Some sociodemographic variations were recorded between the two periods. According to information from the national censuses and from the provincial statistics department, the population of the study area increased by 30%. Although poverty decreased, there were no general, significant changes. The health system and mortality rates for children less than 5 years of age were similar in both periods.

Conclusions

This study showed that universal PCV13 vaccination at 2 and 4 months, with a booster dose at 12 months, is effective in prevention of PBP cases in children less than 5 years of age, compared to the pre-PCV13 introduction period. The decrease in PBP incidence was significant for all ages, independent of vaccination status. There were no variables associated to presenting with PBP, probably because of the high population coverage with a vaccine that has an important herd effect. Children with a prior hospitalization (within 3 months), those less than 12 months of age, and those with PBP were associated with requiring hospitalization.

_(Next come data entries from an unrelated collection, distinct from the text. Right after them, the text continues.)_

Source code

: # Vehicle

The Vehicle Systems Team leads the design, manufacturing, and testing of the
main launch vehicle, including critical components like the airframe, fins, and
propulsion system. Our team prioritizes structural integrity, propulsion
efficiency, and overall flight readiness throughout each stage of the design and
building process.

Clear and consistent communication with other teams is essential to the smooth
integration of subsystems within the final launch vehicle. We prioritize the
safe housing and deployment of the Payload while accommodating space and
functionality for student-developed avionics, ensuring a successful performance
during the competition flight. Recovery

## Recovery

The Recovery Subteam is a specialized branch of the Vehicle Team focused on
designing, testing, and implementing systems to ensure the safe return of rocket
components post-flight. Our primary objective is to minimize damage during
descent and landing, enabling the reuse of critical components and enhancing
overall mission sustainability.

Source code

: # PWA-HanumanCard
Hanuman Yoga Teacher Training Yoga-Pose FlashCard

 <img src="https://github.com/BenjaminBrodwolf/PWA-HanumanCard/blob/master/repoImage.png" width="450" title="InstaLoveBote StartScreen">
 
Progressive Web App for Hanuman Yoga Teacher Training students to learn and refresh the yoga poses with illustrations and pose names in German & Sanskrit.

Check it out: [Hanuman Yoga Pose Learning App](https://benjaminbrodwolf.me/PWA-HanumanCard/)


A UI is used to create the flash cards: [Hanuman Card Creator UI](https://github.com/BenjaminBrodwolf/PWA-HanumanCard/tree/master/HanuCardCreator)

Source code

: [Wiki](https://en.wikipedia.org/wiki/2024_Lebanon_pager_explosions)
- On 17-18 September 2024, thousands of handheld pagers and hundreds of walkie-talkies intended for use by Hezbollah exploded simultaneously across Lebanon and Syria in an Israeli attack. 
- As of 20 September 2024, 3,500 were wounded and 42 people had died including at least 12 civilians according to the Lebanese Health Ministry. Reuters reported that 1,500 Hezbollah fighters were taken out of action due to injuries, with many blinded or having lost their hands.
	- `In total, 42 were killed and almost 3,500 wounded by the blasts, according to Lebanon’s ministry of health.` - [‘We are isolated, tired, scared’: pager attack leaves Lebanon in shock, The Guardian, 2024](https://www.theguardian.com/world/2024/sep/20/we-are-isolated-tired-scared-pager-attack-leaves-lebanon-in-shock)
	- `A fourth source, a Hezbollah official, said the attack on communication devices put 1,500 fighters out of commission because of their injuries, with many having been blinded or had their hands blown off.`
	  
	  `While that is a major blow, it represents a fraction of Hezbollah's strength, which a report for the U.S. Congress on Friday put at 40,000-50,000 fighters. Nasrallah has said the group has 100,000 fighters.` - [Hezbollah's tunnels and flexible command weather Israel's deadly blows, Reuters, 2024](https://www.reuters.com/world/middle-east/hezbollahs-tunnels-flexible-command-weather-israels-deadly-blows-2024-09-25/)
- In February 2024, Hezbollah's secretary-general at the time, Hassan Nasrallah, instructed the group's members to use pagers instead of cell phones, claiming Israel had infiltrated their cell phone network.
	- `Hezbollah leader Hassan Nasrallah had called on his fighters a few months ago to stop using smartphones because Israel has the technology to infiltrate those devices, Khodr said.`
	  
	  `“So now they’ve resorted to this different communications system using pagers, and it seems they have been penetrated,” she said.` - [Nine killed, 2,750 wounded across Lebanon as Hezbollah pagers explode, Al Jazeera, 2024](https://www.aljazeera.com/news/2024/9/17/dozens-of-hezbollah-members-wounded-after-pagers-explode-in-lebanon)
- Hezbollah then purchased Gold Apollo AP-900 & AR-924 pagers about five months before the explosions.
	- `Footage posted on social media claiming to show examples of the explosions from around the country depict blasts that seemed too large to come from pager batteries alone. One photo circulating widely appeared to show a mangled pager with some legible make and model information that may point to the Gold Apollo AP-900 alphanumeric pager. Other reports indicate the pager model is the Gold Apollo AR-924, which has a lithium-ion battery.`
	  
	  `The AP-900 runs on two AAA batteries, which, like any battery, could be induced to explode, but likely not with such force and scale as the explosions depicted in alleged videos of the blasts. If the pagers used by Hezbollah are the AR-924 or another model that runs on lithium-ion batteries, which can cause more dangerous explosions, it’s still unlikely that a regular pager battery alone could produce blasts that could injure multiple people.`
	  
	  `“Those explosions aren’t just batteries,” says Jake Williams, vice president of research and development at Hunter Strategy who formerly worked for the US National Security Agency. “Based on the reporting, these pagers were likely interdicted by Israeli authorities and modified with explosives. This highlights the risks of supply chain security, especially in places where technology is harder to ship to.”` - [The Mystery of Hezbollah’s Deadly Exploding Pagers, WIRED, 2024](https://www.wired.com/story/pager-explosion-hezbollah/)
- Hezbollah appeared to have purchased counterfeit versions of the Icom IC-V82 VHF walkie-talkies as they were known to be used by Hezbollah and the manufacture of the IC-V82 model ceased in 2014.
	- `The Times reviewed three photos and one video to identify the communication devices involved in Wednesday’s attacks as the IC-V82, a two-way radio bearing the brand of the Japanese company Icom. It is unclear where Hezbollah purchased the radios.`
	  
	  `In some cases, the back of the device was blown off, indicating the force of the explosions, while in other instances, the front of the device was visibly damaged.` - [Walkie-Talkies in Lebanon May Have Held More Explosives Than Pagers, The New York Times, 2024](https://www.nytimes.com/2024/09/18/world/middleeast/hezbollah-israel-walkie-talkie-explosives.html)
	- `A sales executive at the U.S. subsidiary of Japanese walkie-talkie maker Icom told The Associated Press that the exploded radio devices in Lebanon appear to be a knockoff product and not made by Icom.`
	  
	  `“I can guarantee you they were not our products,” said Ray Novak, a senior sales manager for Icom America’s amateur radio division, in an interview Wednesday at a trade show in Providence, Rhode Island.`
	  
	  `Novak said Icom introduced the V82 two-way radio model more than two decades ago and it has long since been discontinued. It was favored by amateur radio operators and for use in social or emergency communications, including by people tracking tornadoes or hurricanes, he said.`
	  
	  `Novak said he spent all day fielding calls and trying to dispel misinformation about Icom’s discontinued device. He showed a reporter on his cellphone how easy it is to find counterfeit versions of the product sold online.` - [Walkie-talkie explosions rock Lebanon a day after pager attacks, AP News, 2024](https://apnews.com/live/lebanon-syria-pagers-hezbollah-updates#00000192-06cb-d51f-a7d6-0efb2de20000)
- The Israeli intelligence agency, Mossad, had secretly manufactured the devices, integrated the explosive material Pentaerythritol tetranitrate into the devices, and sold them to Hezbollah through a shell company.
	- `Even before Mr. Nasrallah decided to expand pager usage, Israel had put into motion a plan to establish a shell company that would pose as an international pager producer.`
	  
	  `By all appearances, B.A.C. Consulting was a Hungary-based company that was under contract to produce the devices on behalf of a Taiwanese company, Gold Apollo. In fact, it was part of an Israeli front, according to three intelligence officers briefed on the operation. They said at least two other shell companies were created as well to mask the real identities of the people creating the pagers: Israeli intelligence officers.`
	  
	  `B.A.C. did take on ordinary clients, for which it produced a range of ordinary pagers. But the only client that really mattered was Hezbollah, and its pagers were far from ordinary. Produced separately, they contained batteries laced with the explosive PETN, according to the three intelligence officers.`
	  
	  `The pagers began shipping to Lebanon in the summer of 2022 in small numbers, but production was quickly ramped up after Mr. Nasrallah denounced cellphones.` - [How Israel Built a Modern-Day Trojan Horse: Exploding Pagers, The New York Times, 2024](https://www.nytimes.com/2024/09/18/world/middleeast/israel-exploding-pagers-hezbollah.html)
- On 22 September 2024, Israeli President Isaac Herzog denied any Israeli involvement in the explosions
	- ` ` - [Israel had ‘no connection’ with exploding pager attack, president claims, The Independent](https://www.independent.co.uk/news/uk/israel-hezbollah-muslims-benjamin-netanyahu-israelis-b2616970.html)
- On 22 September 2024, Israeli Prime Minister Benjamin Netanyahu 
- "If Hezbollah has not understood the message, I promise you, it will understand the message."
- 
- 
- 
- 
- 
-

It is important to achieve high PCV13 vaccination coverage to decrease vaccine preventable diseases, such as pneumonia, not only in vaccinated groups, but also among all ages, particularly in Argentina and other LAC countries with high PBP rates. We also would like to highlight the importance of measuring the impact of this type of public health strategy in order to produce local evidence and strengthen decision-making.

Acknowledgements

The authors wish to thank the health team that collaborated with us in this study, and the whole community of Concordia, Argentina.

Footnotes

Suggested citation Ruvinsky RO, Rearte A, Kupervaser J, Gentile F, Haidar A, Cafure ME, et al. Community-acquired pneumonia incidence among children less than 5 years of age in Concordia, Argentina: vaccination impact. Rev Panam Salud Pública. 2018;42:e167. https://doi.org/10.26633/RPSP.2018.167

Funding. The study was funded by the Ministry of Health of Argentina. The funders had no role in the study design, data collection or analysis, decision to publish, or preparation of the manuscript.

Disclaimer. Authors hold sole responsibility for the views expressed in the manuscript, which may not necessarily reflect the opinion or policy of the RPSP/PAJPH and/or PAHO.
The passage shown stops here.